#### Task objective:
Copy every line below that has the word "return" in it.

#### Data section:
□ □ □ □

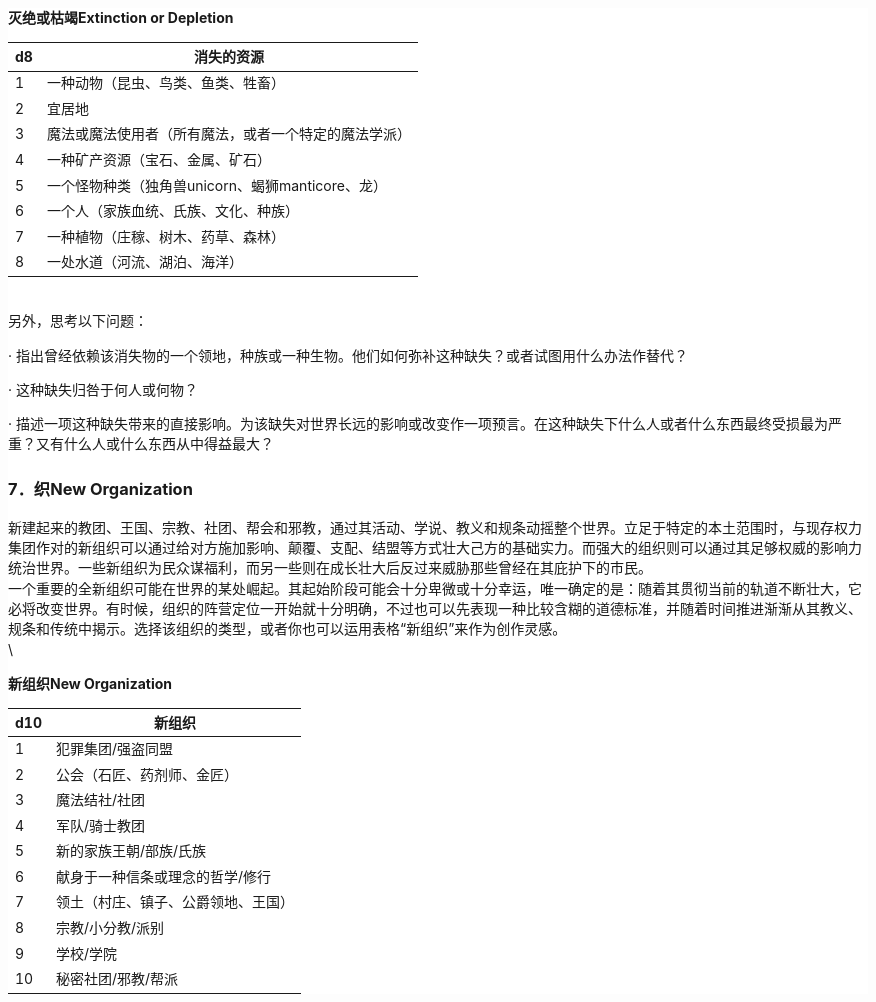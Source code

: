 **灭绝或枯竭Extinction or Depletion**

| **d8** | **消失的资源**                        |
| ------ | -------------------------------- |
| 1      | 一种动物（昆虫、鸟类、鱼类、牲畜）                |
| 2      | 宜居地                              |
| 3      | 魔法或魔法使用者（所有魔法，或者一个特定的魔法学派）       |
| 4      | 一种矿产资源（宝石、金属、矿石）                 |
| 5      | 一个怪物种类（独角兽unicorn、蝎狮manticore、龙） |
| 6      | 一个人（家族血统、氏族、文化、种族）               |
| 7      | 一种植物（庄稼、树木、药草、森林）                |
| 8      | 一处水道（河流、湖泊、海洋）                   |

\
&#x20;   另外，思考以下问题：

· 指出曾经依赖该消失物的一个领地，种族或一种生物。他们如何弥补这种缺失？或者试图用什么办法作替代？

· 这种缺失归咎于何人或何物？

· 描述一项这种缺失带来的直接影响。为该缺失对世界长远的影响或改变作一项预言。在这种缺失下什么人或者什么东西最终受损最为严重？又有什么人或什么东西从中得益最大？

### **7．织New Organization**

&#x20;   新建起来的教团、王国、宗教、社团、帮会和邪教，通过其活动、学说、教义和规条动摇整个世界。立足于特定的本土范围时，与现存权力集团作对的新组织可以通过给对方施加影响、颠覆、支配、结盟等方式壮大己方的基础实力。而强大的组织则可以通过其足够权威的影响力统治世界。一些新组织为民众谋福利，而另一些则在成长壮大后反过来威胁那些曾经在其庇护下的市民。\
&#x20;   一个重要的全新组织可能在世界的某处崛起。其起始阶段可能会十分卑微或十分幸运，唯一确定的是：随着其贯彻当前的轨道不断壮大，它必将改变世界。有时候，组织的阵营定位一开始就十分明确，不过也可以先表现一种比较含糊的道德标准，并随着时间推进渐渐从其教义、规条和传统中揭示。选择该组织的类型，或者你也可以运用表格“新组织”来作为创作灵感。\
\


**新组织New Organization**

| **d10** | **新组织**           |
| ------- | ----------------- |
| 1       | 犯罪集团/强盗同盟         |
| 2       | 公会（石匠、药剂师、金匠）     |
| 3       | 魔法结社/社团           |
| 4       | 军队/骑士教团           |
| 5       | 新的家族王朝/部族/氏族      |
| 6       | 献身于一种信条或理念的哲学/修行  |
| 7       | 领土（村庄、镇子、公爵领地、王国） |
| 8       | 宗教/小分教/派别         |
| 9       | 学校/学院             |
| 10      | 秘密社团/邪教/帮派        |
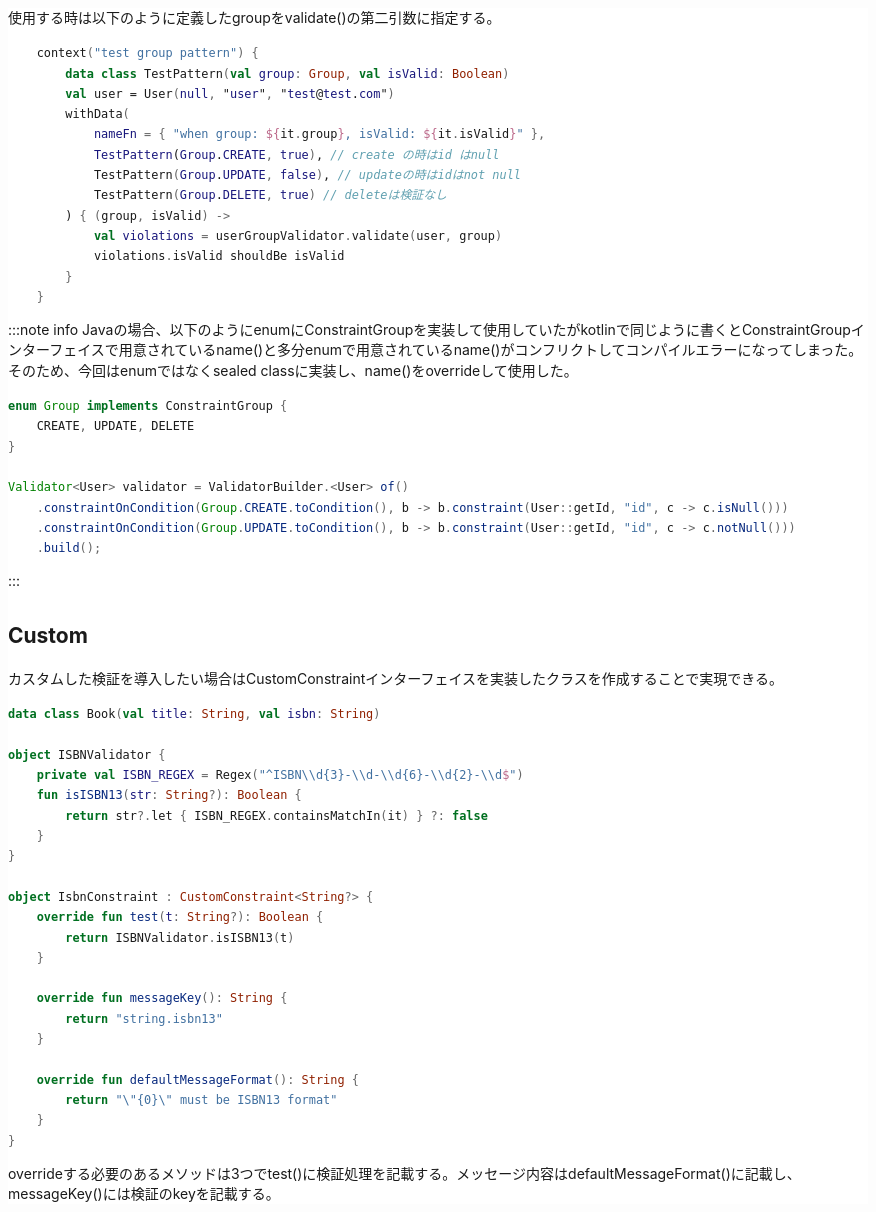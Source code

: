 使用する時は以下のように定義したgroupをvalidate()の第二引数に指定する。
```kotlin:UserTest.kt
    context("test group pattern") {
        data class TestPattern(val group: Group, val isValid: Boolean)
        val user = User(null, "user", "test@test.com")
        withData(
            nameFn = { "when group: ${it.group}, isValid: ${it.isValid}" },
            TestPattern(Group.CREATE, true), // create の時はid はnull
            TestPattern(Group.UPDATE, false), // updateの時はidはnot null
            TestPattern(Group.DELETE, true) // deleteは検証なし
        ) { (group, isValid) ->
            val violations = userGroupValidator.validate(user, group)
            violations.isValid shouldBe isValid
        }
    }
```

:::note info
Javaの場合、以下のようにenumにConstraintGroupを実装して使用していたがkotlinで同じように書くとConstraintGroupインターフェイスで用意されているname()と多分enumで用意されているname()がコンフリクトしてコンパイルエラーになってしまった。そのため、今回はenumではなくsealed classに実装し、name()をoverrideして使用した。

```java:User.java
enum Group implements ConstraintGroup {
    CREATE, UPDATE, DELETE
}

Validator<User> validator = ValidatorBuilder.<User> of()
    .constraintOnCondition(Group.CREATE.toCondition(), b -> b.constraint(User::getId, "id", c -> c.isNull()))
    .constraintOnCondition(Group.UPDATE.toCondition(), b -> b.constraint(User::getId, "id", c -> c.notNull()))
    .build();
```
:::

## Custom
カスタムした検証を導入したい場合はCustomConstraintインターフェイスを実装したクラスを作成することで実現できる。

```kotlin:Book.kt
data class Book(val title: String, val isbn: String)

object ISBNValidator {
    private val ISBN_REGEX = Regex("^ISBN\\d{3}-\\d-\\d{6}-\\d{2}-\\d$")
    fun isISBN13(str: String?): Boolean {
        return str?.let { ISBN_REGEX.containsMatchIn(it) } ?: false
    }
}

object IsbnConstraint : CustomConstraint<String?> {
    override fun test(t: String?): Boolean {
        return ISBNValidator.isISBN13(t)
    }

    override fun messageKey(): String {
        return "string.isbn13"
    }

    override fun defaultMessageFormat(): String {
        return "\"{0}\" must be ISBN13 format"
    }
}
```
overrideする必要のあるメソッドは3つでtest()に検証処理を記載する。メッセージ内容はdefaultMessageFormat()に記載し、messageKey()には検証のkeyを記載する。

□ □ □ □

#### Task answer:
        return str?.let { ISBN_REGEX.containsMatchIn(it) } ?: false
        return ISBNValidator.isISBN13(t)
        return "string.isbn13"
        return "\"{0}\" must be ISBN13 format"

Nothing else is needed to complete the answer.